Records to use: Begin

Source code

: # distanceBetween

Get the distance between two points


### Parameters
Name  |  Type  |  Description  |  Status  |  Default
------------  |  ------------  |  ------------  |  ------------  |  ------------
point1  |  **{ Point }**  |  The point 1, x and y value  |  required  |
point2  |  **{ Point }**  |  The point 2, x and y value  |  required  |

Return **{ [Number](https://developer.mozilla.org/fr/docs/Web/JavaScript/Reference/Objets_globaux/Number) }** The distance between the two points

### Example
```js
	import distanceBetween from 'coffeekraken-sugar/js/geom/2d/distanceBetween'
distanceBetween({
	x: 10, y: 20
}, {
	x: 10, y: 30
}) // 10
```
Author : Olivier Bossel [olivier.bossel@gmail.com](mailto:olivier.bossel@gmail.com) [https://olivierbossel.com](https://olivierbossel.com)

Records to use: End

Read the entries above, then pull out the lines that include "https".

▶ _Answer_
Return **{ [Number](https://developer.mozilla.org/fr/docs/Web/JavaScript/Reference/Objets_globaux/Number) }** The distance between the two points
Author : Olivier Bossel [olivier.bossel@gmail.com](mailto:olivier.bossel@gmail.com) [https://olivierbossel.com](https://olivierbossel.com)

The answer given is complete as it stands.